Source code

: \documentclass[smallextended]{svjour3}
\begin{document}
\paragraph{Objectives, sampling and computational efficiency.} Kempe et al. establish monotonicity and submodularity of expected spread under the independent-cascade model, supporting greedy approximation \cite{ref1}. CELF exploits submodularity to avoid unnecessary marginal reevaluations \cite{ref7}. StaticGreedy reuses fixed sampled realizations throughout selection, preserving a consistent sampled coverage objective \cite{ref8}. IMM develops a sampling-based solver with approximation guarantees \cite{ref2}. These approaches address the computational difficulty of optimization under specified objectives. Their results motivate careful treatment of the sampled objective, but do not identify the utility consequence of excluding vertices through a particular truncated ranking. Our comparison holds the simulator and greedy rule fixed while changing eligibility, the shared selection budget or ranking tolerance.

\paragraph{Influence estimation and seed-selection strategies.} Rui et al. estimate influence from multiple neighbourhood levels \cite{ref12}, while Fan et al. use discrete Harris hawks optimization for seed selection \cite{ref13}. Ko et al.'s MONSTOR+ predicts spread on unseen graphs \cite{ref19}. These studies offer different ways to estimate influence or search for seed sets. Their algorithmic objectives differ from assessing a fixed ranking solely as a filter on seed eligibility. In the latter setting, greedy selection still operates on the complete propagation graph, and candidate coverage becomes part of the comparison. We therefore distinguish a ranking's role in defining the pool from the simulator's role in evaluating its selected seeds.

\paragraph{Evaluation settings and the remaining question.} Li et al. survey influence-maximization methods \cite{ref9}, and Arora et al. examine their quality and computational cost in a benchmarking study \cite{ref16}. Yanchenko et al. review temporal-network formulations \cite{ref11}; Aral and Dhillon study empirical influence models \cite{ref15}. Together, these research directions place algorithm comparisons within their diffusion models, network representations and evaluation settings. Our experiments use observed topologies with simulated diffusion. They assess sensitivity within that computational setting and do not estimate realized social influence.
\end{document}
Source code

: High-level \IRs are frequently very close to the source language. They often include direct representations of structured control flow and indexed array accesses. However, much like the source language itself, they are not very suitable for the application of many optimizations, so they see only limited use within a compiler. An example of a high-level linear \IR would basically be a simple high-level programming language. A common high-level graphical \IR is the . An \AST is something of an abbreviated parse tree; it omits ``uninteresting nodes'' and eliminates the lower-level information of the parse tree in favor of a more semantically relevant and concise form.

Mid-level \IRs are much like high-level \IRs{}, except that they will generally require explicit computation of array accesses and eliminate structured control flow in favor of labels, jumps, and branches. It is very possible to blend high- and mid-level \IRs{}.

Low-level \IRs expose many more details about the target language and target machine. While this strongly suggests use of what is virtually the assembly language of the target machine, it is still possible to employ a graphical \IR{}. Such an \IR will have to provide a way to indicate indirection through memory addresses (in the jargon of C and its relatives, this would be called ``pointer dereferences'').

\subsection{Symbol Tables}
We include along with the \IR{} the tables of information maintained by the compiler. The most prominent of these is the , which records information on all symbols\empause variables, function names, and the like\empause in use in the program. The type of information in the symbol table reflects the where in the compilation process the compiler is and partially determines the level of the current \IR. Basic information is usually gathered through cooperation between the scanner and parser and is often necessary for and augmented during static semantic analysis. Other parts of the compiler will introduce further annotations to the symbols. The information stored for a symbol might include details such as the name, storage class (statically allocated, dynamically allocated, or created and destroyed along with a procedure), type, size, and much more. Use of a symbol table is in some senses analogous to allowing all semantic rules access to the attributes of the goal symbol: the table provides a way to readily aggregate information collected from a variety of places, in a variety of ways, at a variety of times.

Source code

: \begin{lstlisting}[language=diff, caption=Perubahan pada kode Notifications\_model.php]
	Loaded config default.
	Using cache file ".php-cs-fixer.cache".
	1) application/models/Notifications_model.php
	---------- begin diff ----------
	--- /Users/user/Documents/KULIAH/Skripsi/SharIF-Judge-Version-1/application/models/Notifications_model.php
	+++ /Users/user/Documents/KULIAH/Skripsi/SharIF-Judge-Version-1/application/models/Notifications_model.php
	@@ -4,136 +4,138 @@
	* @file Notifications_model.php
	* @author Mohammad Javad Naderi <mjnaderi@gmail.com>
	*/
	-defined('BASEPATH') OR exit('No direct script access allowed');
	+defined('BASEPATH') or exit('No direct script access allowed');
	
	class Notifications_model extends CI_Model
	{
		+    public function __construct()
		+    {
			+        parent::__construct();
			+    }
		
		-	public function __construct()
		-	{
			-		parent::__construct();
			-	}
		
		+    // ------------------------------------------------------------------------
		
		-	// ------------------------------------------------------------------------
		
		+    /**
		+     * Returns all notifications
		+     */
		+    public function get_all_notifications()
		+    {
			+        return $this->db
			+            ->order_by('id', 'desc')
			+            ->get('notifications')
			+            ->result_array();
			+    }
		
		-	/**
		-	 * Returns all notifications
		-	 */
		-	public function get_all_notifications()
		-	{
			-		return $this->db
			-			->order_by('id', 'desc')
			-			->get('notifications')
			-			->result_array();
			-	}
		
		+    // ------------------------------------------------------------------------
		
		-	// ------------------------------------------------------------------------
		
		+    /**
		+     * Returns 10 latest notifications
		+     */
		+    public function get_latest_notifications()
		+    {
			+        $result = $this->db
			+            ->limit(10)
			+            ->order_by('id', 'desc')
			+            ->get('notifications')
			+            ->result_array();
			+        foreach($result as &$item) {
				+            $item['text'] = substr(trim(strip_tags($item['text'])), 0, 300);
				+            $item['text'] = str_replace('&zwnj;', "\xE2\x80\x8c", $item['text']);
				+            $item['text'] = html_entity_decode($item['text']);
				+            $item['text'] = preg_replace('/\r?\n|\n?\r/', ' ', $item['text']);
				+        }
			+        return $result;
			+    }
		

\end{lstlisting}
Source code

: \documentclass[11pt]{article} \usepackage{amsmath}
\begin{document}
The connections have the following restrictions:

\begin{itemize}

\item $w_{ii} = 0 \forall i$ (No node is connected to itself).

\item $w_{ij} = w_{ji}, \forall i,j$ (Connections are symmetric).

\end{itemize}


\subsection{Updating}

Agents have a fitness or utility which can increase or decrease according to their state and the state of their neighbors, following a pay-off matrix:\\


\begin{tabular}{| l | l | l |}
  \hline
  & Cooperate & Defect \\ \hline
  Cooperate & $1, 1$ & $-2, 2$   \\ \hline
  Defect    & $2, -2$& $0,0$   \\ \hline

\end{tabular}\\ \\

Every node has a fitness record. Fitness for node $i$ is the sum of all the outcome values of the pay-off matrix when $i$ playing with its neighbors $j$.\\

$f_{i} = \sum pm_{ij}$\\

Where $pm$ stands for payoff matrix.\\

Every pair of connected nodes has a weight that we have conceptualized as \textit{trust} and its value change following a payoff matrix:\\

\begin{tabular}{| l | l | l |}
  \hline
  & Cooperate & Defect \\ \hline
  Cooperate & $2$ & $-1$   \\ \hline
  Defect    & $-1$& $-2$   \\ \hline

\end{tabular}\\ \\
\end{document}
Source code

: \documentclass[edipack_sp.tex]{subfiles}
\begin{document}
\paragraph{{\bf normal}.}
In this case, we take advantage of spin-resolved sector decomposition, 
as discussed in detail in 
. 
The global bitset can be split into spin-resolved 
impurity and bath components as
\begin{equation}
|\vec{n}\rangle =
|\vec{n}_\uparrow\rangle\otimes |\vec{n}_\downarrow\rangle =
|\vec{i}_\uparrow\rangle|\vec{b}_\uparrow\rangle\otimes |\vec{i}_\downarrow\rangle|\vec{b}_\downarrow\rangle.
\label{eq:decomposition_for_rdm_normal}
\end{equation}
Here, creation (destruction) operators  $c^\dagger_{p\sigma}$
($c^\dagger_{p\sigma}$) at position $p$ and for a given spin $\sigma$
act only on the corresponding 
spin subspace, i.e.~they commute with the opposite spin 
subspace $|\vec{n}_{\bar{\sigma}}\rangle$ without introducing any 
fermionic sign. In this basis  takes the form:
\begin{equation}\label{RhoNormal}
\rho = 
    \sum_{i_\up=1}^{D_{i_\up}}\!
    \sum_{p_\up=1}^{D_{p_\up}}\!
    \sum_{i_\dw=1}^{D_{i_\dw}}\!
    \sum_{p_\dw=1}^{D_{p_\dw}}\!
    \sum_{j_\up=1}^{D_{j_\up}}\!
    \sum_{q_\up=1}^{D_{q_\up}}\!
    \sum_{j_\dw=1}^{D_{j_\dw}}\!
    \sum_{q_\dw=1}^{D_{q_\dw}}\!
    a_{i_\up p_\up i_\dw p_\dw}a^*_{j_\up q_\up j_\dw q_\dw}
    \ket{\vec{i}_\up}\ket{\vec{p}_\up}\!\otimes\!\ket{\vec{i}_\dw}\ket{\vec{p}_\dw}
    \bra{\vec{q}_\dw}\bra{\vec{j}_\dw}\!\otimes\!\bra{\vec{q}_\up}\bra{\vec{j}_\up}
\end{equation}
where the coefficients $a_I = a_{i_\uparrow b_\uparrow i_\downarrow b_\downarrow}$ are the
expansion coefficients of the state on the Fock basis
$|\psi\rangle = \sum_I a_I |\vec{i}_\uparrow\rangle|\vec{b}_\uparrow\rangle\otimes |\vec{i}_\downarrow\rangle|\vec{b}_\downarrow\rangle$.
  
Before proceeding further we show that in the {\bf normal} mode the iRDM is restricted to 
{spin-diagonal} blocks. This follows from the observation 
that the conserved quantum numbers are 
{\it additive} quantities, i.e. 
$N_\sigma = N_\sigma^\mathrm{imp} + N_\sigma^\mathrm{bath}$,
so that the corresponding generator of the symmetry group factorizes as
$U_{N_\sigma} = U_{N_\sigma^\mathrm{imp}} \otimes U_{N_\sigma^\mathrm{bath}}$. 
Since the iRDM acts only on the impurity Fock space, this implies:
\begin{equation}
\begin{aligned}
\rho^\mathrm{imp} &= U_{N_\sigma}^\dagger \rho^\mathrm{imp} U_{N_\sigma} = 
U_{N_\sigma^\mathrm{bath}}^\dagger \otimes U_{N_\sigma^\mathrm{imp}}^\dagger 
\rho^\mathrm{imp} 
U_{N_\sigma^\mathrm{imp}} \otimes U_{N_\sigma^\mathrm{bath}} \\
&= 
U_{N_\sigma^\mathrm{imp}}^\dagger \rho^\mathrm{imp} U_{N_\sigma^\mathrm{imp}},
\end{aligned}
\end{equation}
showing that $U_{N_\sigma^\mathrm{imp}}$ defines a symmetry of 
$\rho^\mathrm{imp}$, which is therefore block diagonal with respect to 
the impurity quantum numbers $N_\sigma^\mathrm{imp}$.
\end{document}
+++
EXERCISE:
All that is wanted is a faithful reproduction of the line above with "Here, creation (destruction)", the line with "that the conserved quantum numbers are", and every line in between.

REPLY TO THE EXERCISE:
Here, creation (destruction) operators  $c^\dagger_{p\sigma}$
($c^\dagger_{p\sigma}$) at position $p$ and for a given spin $\sigma$
act only on the corresponding 
spin subspace, i.e.~they commute with the opposite spin 
subspace $|\vec{n}_{\bar{\sigma}}\rangle$ without introducing any 
fermionic sign. In this basis  takes the form:
\begin{equation}\label{RhoNormal}
\rho = 
    \sum_{i_\up=1}^{D_{i_\up}}\!
    \sum_{p_\up=1}^{D_{p_\up}}\!
    \sum_{i_\dw=1}^{D_{i_\dw}}\!
    \sum_{p_\dw=1}^{D_{p_\dw}}\!
    \sum_{j_\up=1}^{D_{j_\up}}\!
    \sum_{q_\up=1}^{D_{q_\up}}\!
    \sum_{j_\dw=1}^{D_{j_\dw}}\!
    \sum_{q_\dw=1}^{D_{q_\dw}}\!
    a_{i_\up p_\up i_\dw p_\dw}a^*_{j_\up q_\up j_\dw q_\dw}
    \ket{\vec{i}_\up}\ket{\vec{p}_\up}\!\otimes\!\ket{\vec{i}_\dw}\ket{\vec{p}_\dw}
    \bra{\vec{q}_\dw}\bra{\vec{j}_\dw}\!\otimes\!\bra{\vec{q}_\up}\bra{\vec{j}_\up}
\end{equation}
where the coefficients $a_I = a_{i_\uparrow b_\uparrow i_\downarrow b_\downarrow}$ are the
expansion coefficients of the state on the Fock basis
$|\psi\rangle = \sum_I a_I |\vec{i}_\uparrow\rangle|\vec{b}_\uparrow\rangle\otimes |\vec{i}_\downarrow\rangle|\vec{b}_\downarrow\rangle$.
  
Before proceeding further we show that in the {\bf normal} mode the iRDM is restricted to 
{spin-diagonal} blocks. This follows from the observation 
that the conserved quantum numbers are 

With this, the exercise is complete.